Beyond Loyola

The view from the south

By and
Published May 9, 2022 at 12:52 pm
File photo by Aldo Santiago

FOR THE Bangsamoro people, the 2016 national elections signaled hope—marking the first time a president-elect hailed from Mindanao. Amid deep cultural differences, President Rodrigo Duterte won all regions in the island, including the now defunct Autonomous Region in Muslim Mindanao. To decisively win, Duterte situated himself as one of the Moros, frequently emphasizing his Maranao blood and highlighting Muslim Mindanao’s plight in his campaign speeches.

In the following years, the authenticity of Duterte’s image has been called into question. Under his term, the Bangsamoro Autonomous Region in Muslim Mindanao (BARMM) has made strides in self-governance. Yet it has also withstood gross injustices, from the violence during Duterte’s Martial Law to the sluggish rehabilitation of Marawi City.

Left wanting, the Bangsamoro see the 2022 polls as their best chance to elect leaders who are willing to prioritize the Moro agenda and demand accountability for the strongman’s legacy.

The Duterte disruption

The Duterte victory in 2016 is rooted in a promise to break free from the post-EDSA regime under which the Bangsamoro’s right to self-determination was inhibited. As such, Duterte’s signing of the Bangsamoro Organic Law (BOL) in 2018 was a crucial first step in empowering the Moro community.

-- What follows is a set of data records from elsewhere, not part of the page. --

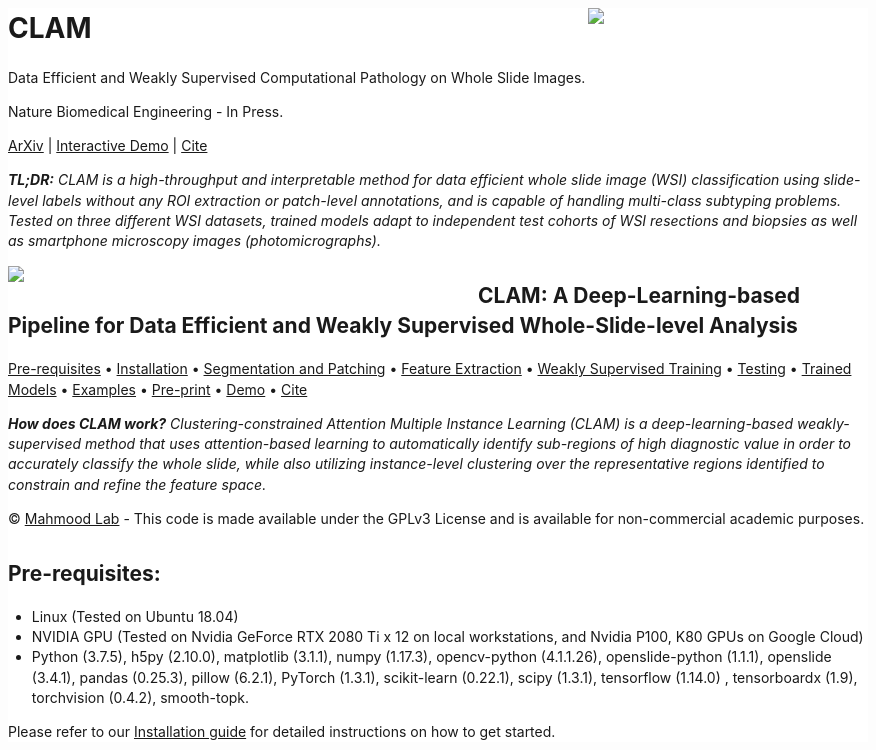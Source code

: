 CLAM <img src="clam-logo.png" width="280px" align="right" />
===========
Data Efficient and Weakly Supervised Computational Pathology on Whole Slide Images.

Nature Biomedical Engineering - In Press.

[ArXiv](https://arxiv.org/abs/2004.09666) | [Interactive Demo](http://clam.mahmoodlab.org) | [Cite](#reference)

***TL;DR:** CLAM is a high-throughput and interpretable method for data efficient whole slide image (WSI) classification
using slide-level labels without any ROI extraction or patch-level annotations, and is capable of handling multi-class
subtyping problems. Tested on three different WSI datasets, trained models adapt to independent test cohorts of WSI
resections and biopsies as well as smartphone microscopy images (photomicrographs).*

[<img src="ani.gif" width="470px" align="left" />](http://clam.mahmoodlab.org)

## CLAM: A Deep-Learning-based Pipeline for Data Efficient and Weakly Supervised Whole-Slide-level Analysis

[Pre-requisites](#pre-requisites) • [Installation](INSTALLATION.md) • [Segmentation and Patching](#wsi-segmentation-and-patching) • [Feature Extraction](#weakly-supervised-learning-using-slide-level-labels-with-clam) • [Weakly Supervised Training](#Training-Splits) • [Testing](#Testing-and-Evaluation-Script) • [Trained Models](#Trained-Model-Checkpoints) • [Examples](#examples) • [Pre-print](https://arxiv.org/abs/2004.09666) • [Demo](http://clam.mahmoodlab.org) • [Cite](#reference)

***How does CLAM work?** Clustering-constrained Attention Multiple Instance Learning (CLAM) is a deep-learning-based
weakly-supervised method that uses attention-based learning to automatically identify sub-regions of high diagnostic
value in order to accurately classify the whole slide, while also utilizing instance-level clustering over the
representative regions identified to constrain and refine the feature space.*

© [Mahmood Lab](http://www.mahmoodlab.org) - This code is made available under the GPLv3 License and is available for
non-commercial academic purposes.

## Pre-requisites:

* Linux (Tested on Ubuntu 18.04)
* NVIDIA GPU (Tested on Nvidia GeForce RTX 2080 Ti x 12 on local workstations, and Nvidia P100, K80 GPUs on Google
  Cloud)
* Python (3.7.5), h5py (2.10.0), matplotlib (3.1.1), numpy (1.17.3), opencv-python (4.1.1.26), openslide-python (1.1.1),
  openslide (3.4.1), pandas (0.25.3), pillow (6.2.1), PyTorch (1.3.1), scikit-learn (0.22.1), scipy (1.3.1),
  tensorflow (1.14.0)  , tensorboardx (1.9), torchvision (0.4.2), smooth-topk.

Please refer to our [Installation guide](INSTALLATION.md) for detailed instructions on how to get started.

BARMM’s first three years saw material progress, such as a 16.5% decrease in poverty and a series of needed governance reforms, such as channeling subsidies to municipalities that had not been receiving state funding. Still, Suara Bangsamoro Spokesperson and human rights defender Amirah Ali Lidasan of the Iranun argued that Duterte’s legacy in BARMM must be assessed based on considerations beyond the BOL.

She instead discussed how Duterte has failed to rebuild Marawi City after the 2017 siege. Lidasan stressed that images of markets, mosques, and a stadium boasted by the administration belie the state of Marawi’s displaced residents. “…most of the things that they have rehabilitated—walang impact sa mga tao kasi they cannot go back to their community,” she remarked.

Despite Task Force Bangon Marawi’s projections that the rehabilitation will be “90 to 95%” completed in June, no houses have been rebuilt on ground zero. Most of the residents displaced by the 2017 siege will still be unable to return home by then.

The Marawi Compensation Bill—which would entitle residents in affected areas to tax-free monetary compensation for residential, cultural or commercial property—was only signed into law on April 27.

Everything at stake

In an effort to recover from the challenges under the Duterte administration, Lidasan described the 2022 polls as a pivotal point for BARMM as the future of the Moro people hangs in the balance. This election season has seen more Moro leaders than usual running for national posts: Faisal Mangondato for President, Samira Gutoc for senator, and the United Bangsamoro Justice Party (UBJP) as the political party of the Moro Islamic Liberation Front (MILF).

Mas marami ngayon ang nakakita na (More people now realize that) they could give [a] voice [to the Moro agenda] by participating,” said Lidasan.

Unlike in 2016, the region seems divided in its choice for President as no one candidate enjoys a “solid south” voter base. Incumbent Davao City Mayor Sara Duterte predicted that her running mate, Presidential candidate Ferdinand “Bongbong” Marcos Jr., will capture 70 to 80% of Mindanao votes.

Currently, a March Pulse Asia survey puts Marcos Jr. in the lead by 62% in Mindanao. Lidasan found this perplexing given Marcos Jr.’s dismissal of the need to prioritize Marawi’s recovery and his refusal to recognize the atrocities his father and dictator Ferdinand Marcos Sr. committed against the Moros during Martial Law.

Meanwhile, other Presidential candidates have garnered local support and vowed to fast-track rehabilitation efforts. This unpredictability, coupled with the hope of representation, underscore the importance of the upcoming elections for BARMM.

BARMM in mind

There is no disputing BARMM’s relevance in the 2022 elections given Marawi’s slow rehabilitation and the siege’s implications for terrorism legislation. With a history of cultural and religious discrimination at the hands of State forces, Lidasan called for the protection of Moro rights as part of the 2022 Moro agenda.

Ultimately, Lidasan noted that Duterte’s failings have struck a more personal chord precisely because he situated himself among and with the Moro. “Nagiging legacy niya sa Moro people is ‘yung pag-attack o pagiging traitor niya sa sinasabi niyang nirerepresent niyang people (His legacy to the Moro people are his attacks on and betrayal of the people he claims to represent),” lamented Lidasan.

In the May 9 elections, Lidasan encouraged voters to cast a protest vote against the injustices of the Duterte administration. She also noted that this year’s elections are reminiscent of the 1986 and 2016 elections where voters protested against an unjust administration. As such, it is imperative that Filipinos stand in solidarity with the Moro people to correct Duterte’s failed legacy and safeguard BARMM’s future.